Oyunun ilk bölümünde Çatski ile Famusov’un yakınlaşması insani bir sıcaklığın algılanması gibi algılanır. Ancak oyunun ileri aşamalarında iki karşıt görüşün uzlaşmazlığı bu sıcaklığı yok edip güçlü bir yabancılaşmaya bırakır.
Çatski iyi eğitim görmüş ve çağdaş düşüncenin uzlaşmaz ve yılmaz bir savunucusudur. Bu yüzden karşıtı olan kişilerle kolay kolay anlaşamaz. Sofia, Çatski gibi çok iyi bir eğitim almış bir genç kızdır.
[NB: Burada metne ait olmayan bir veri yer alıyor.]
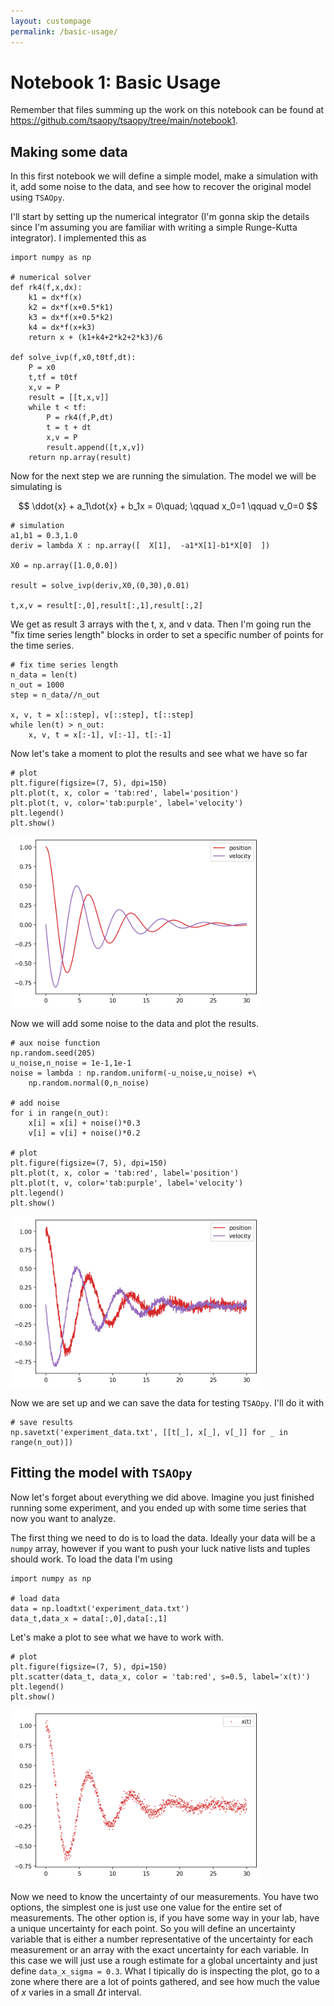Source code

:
 ```yaml
---
layout: custompage
permalink: /basic-usage/
---
```


# Notebook 1: Basic Usage

Remember that files summing up the work on this notebook can be found at https://github.com/tsaopy/tsaopy/tree/main/notebook1.

## Making some data

In this first notebook we will define a simple model, make a simulation with it, add some noise to the data, and see how to recover the original model using `TSAOpy`.


I'll start by setting up the numerical integrator (I'm gonna skip the details since I'm assuming you are familiar with writing a simple Runge-Kutta integrator). I implemented this as

```
import numpy as np

# numerical solver
def rk4(f,x,dx):
    k1 = dx*f(x)
    k2 = dx*f(x+0.5*k1)
    k3 = dx*f(x+0.5*k2)
    k4 = dx*f(x+k3)
    return x + (k1+k4+2*k2+2*k3)/6

def solve_ivp(f,x0,t0tf,dt):
    P = x0
    t,tf = t0tf
    x,v = P
    result = [[t,x,v]]
    while t < tf:
        P = rk4(f,P,dt)
        t = t + dt
        x,v = P
        result.append([t,x,v])
    return np.array(result)
```

Now for the next step we are running the simulation. The model we will be simulating is

$$ \ddot{x} + a_1\dot{x} + b_1x = 0\quad; \qquad x_0=1 \qquad v_0=0 $$

```
# simulation
a1,b1 = 0.3,1.0
deriv = lambda X : np.array([  X[1],  -a1*X[1]-b1*X[0]  ])

X0 = np.array([1.0,0.0])

result = solve_ivp(deriv,X0,(0,30),0.01)

t,x,v = result[:,0],result[:,1],result[:,2]
```

We get as result 3 arrays with the t, x, and v data. Then I'm going run the "fix time series length" blocks in order to set a specific number of points for the time series. 

```
# fix time series length
n_data = len(t)
n_out = 1000
step = n_data//n_out

x, v, t = x[::step], v[::step], t[::step]
while len(t) > n_out:
    x, v, t = x[:-1], v[:-1], t[:-1]
```

Now let's take a moment to plot the results and see what we have so far


```
# plot
plt.figure(figsize=(7, 5), dpi=150)
plt.plot(t, x, color = 'tab:red', label='position')
plt.plot(t, v, color='tab:purple', label='velocity')
plt.legend()
plt.show()
```
<img src="https://raw.githubusercontent.com/tsaopy/tsaopy.github.io/main/assets/nb1_pic1.png" width="400">

Now we will add some noise to the data and plot the results.

```
# aux noise function
np.random.seed(205)
u_noise,n_noise = 1e-1,1e-1
noise = lambda : np.random.uniform(-u_noise,u_noise) +\
    np.random.normal(0,n_noise)

# add noise
for i in range(n_out):
    x[i] = x[i] + noise()*0.3
    v[i] = v[i] + noise()*0.2
    
# plot
plt.figure(figsize=(7, 5), dpi=150)
plt.plot(t, x, color = 'tab:red', label='position')
plt.plot(t, v, color='tab:purple', label='velocity')
plt.legend()
plt.show()
```
<img src="https://raw.githubusercontent.com/tsaopy/tsaopy.github.io/main/assets/nb1_pic2.png" width="400">

Now we are set up and we can save the data for testing `TSAOpy`. I'll do it with

```
# save results
np.savetxt('experiment_data.txt', [[t[_], x[_], v[_]] for _ in range(n_out)])
```

## Fitting the model with `TSAOpy`

Now let's forget about everything we did above. Imagine you just finished running some experiment, and you ended up with some time series that now you want to analyze. 

The first thing we need to do is to load the data. Ideally your data will be a `numpy` array, however if you want to push your luck native lists and tuples should work. To load the data I'm using 

```
import numpy as np

# load data
data = np.loadtxt('experiment_data.txt')
data_t,data_x = data[:,0],data[:,1]
```

Let's make a plot to see what we have to work with. 
```
# plot
plt.figure(figsize=(7, 5), dpi=150)
plt.scatter(data_t, data_x, color = 'tab:red', s=0.5, label='x(t)')
plt.legend()
plt.show()
```
<img src="https://raw.githubusercontent.com/tsaopy/tsaopy.github.io/main/assets/nb1_pic3.png" width="400">

Now we need to know the uncertainty of our measurements. You have two options, the simplest one is just use one value for the entire set of measurements. The other option is, if you have some way in your lab, have a unique uncertainty for each point. So you will define an uncertainty variable that is either a number representative of the uncertainty for each measurement or an array with the exact uncertainty for each variable. In this case we will just use a rough estimate for a global uncertainty and just define `data_x_sigma = 0.3`. What I tipically do is inspecting the plot, go to a zone where there are a lot of points gathered, and see how much the value of $x$ varies in a small $\Delta t$ interval.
Ancak Çatski’nin kendisine duyduğu aşka, ilerici ve aydınlık görüşlerine değer vermez. Zayıf bir kişilik olan, sınıf atlamak isteyen babasının özel yazmanı Molçalin’e yakınlık duyar.


Oyunun yazarı Aleksandr Sergeyeviç Griboyedov kimdir? “Rus Edebiyatı Tarihi” kitabının 117.sayfasında Griboyedov, Behramoğlu tarafından şöyle tanıtılıyor: “Griboyedov asker bir babanın oğlu olarak Moskova’da doğdu. Ev eğitimini müzisyen olan annesinin denetiminde ve mürebbiyelerden aldı. Erken yaşlarında yabancı diller ve üstün derecede piyano çalmayı öğrendi. Moskova Üniversitesi’nde filoloji, hukuk, matematik öğrenimi gördü. Anayurt Savaşı sırasında doktora eğitimini bırakarak orduya katıldı. 1816’da ordudan ayrılarak Dışişleri Bakanlığı’nda çalışmaya başladı. Aynı bakanlıkça 1818’de Tahran’da, daha sonra Gürcistan’da görevlendirildi. Edebiyat (şiir ve özellikle tiyatro) alanında çalışmalarının yanı sıra valsler besteledi, genellikle vodvil türünde oyunlara besteler yaptı. ‘Akıldan Bela’yı 1821 de Gürcistan’da yazmaya başladı.

1823 yılında Moskova’da başyapıt üzerinde çalışmayı sürdürürken şiir, müzik ve manzum tiyatro alanında başkaca ürünler de vermekteydi”
Çar karşıtı çeşitli derneklere katılan Griboyedov, 1826 yılında tutuklanır. Ancak herhangi bir kanıt bulunamadığından serbest bırakılır. Rusya İran antlaşmasının hazırlanmasında görev alır. Bu antlaşmadaki ve diplomasi alanındaki başarılarından dolayı 1829’da tekrar Tahran’da elçi olarak görevlendirilir. Tahran’da antlaşmaya karşı olan fanatik dinci bir kalabalığın elçiliğe saldırısı sırasında yaşamını kaybeder. 1795-1829 yılları arasında yaşayan ve çok genç yaşta ölen Griboyedov’un “Akıldan Bela” kitabı Rus edebiyatında ona sağlam bir yer edindirmiştir.
Ataol Behramoğlu’nu bu çalışmasından dolayı kutluyor, edebiyat meraklısı herkesin kitaplığında bulunması gereken “Rus Edebiyatı tarihi” kitabını okumanızı öneriyorum.